> Work required
In the records that follow, count the lines where the string "light" appears, and give the count with nothing added.

> Dataset extract

-- Opening Marker --

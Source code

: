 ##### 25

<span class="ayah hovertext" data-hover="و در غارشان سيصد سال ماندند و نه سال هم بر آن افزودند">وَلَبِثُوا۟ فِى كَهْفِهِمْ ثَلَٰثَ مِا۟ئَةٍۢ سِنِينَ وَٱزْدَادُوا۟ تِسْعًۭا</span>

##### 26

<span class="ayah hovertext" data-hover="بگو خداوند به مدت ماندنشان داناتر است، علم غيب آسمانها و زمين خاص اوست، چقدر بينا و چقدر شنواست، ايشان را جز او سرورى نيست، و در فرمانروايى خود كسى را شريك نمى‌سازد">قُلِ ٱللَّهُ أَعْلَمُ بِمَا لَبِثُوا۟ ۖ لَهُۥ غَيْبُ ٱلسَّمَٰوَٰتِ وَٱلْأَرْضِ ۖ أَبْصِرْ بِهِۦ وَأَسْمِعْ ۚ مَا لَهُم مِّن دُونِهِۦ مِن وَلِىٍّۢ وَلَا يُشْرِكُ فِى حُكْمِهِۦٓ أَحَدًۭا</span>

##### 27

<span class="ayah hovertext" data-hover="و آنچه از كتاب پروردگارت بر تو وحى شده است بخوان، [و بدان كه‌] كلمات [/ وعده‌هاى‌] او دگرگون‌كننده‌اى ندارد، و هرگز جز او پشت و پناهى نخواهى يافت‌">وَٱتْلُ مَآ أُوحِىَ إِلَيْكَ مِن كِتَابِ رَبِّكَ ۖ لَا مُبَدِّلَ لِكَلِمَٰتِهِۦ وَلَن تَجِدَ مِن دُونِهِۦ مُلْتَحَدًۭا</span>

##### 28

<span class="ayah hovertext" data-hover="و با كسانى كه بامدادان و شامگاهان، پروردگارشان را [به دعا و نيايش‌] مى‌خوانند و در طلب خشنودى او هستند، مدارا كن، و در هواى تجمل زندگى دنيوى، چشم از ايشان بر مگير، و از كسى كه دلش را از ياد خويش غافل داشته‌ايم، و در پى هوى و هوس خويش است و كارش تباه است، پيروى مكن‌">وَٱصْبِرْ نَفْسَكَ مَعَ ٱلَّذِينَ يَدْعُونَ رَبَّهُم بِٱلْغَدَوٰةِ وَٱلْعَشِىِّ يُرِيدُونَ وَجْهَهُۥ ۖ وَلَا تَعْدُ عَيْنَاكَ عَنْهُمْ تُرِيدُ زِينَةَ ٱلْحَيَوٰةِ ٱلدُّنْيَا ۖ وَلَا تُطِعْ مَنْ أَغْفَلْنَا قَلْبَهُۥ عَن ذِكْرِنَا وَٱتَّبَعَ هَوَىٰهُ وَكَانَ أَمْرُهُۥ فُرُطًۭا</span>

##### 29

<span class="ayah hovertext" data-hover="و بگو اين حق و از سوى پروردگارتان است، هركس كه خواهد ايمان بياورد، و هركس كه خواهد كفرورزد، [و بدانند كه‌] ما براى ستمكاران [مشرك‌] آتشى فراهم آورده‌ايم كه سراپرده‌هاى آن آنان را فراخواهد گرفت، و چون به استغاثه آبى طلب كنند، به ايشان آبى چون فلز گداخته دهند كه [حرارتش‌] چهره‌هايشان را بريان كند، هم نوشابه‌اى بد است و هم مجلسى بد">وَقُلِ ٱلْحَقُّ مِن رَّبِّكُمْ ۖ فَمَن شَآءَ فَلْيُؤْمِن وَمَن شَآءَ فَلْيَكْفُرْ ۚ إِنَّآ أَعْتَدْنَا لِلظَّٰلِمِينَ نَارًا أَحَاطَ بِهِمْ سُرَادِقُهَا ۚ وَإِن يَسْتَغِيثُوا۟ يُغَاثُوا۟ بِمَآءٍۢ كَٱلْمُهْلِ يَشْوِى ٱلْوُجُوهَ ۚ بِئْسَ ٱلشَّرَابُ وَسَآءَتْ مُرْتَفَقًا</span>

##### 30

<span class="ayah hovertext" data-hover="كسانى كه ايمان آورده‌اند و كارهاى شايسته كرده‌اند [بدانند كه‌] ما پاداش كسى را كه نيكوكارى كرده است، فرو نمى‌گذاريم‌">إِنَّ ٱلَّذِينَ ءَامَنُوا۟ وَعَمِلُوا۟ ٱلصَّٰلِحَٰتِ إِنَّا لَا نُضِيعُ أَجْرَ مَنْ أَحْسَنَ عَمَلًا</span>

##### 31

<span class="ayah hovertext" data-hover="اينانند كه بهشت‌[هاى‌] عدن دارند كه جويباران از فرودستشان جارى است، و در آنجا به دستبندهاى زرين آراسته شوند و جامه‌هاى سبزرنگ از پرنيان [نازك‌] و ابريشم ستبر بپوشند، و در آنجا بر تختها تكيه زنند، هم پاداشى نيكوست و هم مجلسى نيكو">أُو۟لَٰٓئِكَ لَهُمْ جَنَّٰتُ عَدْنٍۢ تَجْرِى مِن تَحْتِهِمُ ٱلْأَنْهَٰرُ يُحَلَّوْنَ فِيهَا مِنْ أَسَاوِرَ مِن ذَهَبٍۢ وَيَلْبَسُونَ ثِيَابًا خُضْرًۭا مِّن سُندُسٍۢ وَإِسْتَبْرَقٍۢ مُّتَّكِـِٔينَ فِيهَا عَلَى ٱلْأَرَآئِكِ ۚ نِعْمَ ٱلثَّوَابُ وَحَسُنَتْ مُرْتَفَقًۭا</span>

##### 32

-- Closing Marker --
-- Opening Marker --

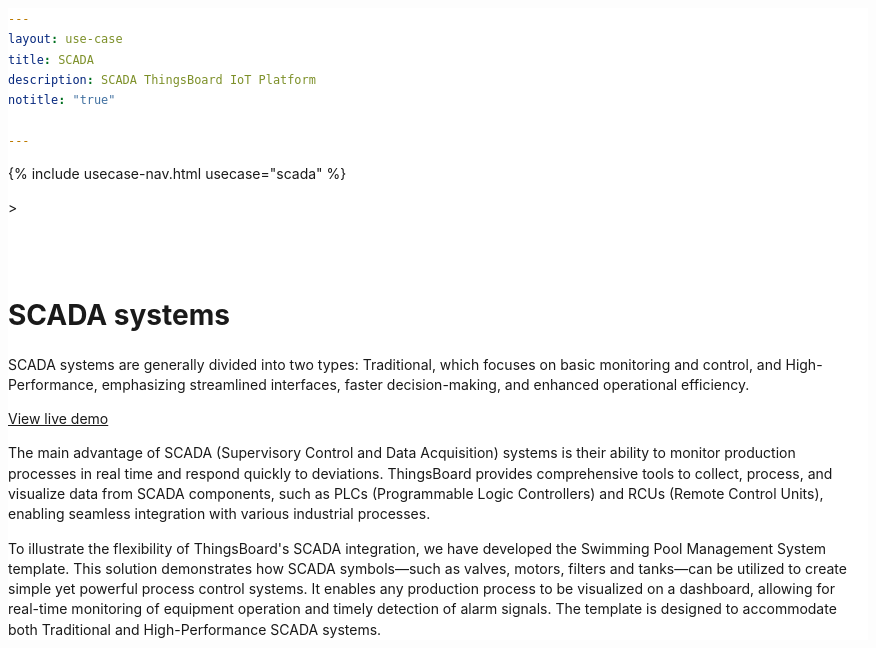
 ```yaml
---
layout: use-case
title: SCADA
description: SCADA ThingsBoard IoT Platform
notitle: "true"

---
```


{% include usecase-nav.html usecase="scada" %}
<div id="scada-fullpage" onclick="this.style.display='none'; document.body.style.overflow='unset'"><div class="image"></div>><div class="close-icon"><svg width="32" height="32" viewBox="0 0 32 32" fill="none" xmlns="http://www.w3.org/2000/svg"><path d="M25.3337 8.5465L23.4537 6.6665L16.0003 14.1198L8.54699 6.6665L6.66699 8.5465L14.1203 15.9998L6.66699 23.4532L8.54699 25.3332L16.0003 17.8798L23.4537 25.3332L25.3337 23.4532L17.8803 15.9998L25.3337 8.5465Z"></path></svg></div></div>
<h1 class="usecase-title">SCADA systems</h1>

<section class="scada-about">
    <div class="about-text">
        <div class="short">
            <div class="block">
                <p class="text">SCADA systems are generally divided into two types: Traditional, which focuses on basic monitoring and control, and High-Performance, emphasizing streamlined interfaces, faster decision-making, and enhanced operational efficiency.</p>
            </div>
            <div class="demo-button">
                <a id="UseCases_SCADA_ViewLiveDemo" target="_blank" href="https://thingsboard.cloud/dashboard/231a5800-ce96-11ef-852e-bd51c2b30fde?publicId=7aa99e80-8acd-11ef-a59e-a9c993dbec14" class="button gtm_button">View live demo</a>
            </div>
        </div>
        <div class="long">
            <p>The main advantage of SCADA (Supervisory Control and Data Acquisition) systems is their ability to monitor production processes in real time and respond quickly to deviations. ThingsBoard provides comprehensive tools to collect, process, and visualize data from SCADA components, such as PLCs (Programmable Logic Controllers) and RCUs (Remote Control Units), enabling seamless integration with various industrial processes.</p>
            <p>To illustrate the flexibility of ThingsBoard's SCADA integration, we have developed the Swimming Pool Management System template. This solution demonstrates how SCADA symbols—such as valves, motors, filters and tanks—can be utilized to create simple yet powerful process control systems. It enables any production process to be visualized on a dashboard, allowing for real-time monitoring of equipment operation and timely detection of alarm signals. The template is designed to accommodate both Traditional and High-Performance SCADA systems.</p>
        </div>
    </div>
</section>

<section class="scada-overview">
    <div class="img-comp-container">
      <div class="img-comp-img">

-- Closing Marker --
-- Opening Marker --

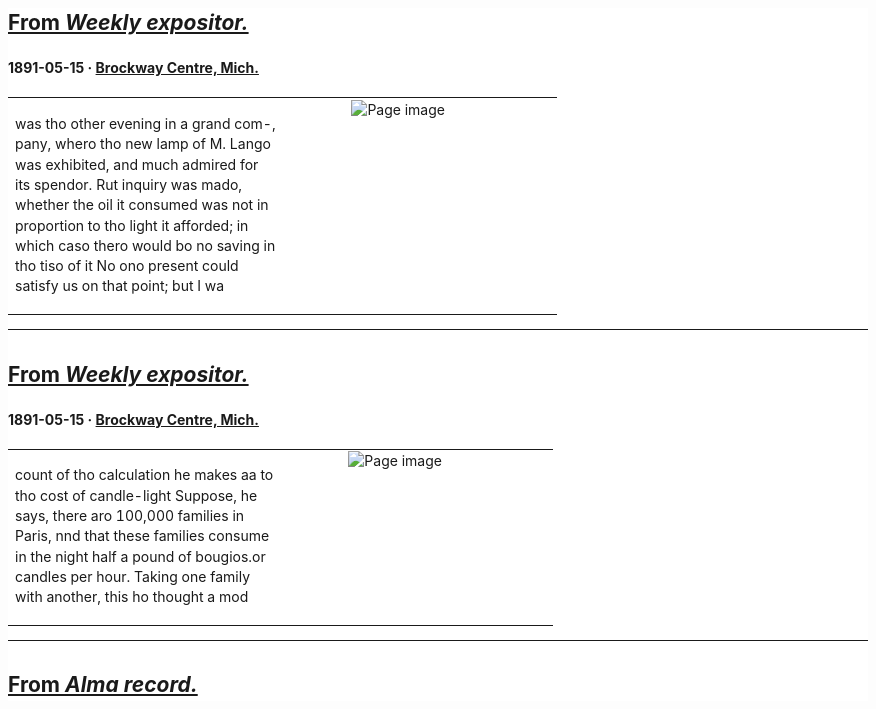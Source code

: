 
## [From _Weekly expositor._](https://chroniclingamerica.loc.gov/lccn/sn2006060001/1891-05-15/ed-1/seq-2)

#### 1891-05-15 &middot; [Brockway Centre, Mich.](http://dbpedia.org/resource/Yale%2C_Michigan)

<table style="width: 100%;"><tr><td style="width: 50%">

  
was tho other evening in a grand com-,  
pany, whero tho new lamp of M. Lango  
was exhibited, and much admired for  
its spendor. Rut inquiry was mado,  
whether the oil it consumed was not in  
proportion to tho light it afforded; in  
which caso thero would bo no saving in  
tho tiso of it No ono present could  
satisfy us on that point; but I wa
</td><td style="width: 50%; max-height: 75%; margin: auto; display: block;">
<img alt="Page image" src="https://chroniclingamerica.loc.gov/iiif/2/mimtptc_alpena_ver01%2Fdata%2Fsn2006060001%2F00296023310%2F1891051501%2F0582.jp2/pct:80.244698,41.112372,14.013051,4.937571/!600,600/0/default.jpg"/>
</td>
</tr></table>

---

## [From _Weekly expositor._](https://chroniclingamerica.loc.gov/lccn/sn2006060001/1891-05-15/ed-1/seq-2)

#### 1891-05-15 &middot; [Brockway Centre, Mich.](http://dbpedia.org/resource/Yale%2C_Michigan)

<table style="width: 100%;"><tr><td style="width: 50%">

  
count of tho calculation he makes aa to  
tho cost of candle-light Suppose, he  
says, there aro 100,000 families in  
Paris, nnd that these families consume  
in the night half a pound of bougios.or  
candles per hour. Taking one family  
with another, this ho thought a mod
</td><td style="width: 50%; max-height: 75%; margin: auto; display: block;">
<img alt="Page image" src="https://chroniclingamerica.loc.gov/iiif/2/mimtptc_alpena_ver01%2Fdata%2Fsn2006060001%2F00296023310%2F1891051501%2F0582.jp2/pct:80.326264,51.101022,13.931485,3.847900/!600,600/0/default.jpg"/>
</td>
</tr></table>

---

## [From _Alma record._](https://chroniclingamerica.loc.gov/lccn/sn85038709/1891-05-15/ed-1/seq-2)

-- Closing Marker --

> Exercise answer
2